Per le organizzazioni sindacali torna la “maledizione della chimica italiana”, devastata negli anni ’90 dall’intreccio perverso tra affari e politica, spezzettata nel corso degli anni, ed ora sottoposta alla vendita di quel che è rimasto in favore di un Fondo che non ha né consistenza finanziaria, né tantomeno storia nella chimica.
“Serve solo ricordare che la storia di questo Fondo risale appena al 2009- continuano- all’inizio della crisi, e solo l’insieme delle acquisizioni fatte finora si avvicinano al valore attuale, e stimato da Eni, di Versalis. Noi crediamo che questa operazione abbia tutti gli ingredienti della svendita di un importante patrimonio industriale, fatta frettolosamente, forse per qualche decimale di dividendo straordinario, ceduta ad un soggetto che non ha vocazione industriale ma speculativa. Se il Governo dovesse dare via libera a questa operazione, si assumerebbe la responsabilità di scrivere la parola “fine” alla storia della chimica italiana. Il Presidente del Consiglio dovrà spiegare agli italiani come potrà crescere il Paese ridimensionando un pezzo importante dell’industria italiana, insieme alla storia di tanti territori che hanno orientato all’industria la loro vocazione ed i loro investimenti e si troverebbero in un tempo breve a dovere fare i conti con processi di declino e di nuova povertà. Dovrebbe inoltre spiegare come sia stato possibile presentarsi alla Conferenza sul clima di Parigi, forti dei propri campioni nazionali di sostenibilità – Eni in testa – nella piena consapevolezza che i possibili subentranti escludono investimenti nella “chimica verde” per concentrarsi esclusivamente in quel che resta della chimica tradizionale con un forte rischio di spezzettamento dell’azienda. L’Italia, senza Versalis sotto il controllo dell’Eni, non sarà in grado di adeguare il proprio processo produttivo in senso “green” e sarà costretta ad importare questi prodotti sostenibili: altro che modernizzazione del Paese! “
La dimensione del Fondo secondo Cgil, Cisl e Uil è tale che Versalis dovrà abbandonare gli investimenti previsti dal piano industriale, distruggendo quel delicato lavoro di riconversione che è stato il cuore di importanti protocolli industriali, sottoscritti in questi anni al ministero dello Sviluppo Economico, a partire da Porto Marghera e Porto Torres. “Purtroppo i numeri e non le parole dicono che SK Capital ha investito 1.5 mld dal 2009 ad oggi e che dovrebbe- concludono- per l’acquisto di Versalis, investire una cifra non lontana da quella.
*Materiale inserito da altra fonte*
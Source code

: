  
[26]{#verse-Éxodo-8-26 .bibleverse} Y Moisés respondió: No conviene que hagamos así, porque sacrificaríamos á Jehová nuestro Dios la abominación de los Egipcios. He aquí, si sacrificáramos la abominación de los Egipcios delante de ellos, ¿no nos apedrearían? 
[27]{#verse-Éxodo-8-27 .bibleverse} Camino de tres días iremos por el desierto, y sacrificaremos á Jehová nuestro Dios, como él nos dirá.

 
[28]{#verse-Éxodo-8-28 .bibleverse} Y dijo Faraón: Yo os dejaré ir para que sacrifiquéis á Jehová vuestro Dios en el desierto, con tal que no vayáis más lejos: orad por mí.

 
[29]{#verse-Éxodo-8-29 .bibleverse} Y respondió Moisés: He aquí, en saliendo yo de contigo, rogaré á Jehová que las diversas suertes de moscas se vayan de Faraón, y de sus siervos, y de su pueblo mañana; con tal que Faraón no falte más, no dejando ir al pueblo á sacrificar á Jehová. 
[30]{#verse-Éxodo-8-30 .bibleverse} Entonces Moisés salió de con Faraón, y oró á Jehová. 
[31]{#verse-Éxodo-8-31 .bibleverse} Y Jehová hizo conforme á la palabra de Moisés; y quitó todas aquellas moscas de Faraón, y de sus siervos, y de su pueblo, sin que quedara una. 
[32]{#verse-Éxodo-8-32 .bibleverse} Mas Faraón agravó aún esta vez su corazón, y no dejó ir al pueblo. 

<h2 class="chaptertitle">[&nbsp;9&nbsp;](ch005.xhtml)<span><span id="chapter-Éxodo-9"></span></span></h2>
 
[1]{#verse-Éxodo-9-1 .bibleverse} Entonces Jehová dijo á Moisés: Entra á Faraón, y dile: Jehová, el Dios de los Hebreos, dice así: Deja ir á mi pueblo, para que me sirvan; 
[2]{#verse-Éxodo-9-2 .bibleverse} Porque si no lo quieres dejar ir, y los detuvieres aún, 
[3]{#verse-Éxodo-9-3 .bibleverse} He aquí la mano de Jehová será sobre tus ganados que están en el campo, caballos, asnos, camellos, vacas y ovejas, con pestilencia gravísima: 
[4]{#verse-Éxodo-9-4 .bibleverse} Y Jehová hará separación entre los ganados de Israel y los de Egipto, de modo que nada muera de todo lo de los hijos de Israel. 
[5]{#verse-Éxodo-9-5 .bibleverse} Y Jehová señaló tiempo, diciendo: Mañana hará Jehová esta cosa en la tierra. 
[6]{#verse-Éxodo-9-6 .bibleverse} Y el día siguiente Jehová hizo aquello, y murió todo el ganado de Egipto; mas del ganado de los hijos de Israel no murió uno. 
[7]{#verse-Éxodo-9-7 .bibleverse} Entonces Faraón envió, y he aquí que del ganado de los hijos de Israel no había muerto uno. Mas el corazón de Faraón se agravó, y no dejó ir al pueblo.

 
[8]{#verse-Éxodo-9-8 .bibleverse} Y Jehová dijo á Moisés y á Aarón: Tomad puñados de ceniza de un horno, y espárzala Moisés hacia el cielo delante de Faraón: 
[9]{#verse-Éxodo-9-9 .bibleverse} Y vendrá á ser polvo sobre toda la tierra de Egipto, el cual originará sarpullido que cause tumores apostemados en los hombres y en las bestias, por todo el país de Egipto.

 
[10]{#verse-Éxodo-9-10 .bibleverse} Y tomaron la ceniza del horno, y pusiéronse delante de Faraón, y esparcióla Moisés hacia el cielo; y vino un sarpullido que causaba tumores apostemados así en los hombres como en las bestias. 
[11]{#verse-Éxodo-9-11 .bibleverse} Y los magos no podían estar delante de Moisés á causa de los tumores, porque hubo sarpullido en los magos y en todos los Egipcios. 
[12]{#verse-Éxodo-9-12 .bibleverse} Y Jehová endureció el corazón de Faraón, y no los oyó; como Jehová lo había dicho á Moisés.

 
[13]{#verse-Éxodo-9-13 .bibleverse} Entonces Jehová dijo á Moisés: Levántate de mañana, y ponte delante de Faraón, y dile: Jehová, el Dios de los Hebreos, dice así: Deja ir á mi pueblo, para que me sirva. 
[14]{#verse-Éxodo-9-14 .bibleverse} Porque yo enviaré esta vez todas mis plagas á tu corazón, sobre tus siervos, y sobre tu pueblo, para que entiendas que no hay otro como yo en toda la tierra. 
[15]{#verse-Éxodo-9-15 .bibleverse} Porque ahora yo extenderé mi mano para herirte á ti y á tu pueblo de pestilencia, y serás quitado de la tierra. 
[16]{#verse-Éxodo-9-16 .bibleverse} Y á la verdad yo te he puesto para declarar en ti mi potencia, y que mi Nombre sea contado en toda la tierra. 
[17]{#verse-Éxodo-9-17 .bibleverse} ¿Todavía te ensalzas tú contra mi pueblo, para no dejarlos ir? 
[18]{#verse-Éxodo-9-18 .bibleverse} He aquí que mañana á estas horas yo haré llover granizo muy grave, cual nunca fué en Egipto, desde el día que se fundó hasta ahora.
Si tratta dello smantellamento della chimica italiana da parte dell’Eni. Inoltre se si investe nella chimica tradizionale come unico terreno di gestione dei processi produttivi e non più quella “green” si aprirà il capitolo della obsolescenza del cracking di Porto Marghera, le cui autorizzazioni ministeriali finora hanno assecondato gli umori dell’Eni.”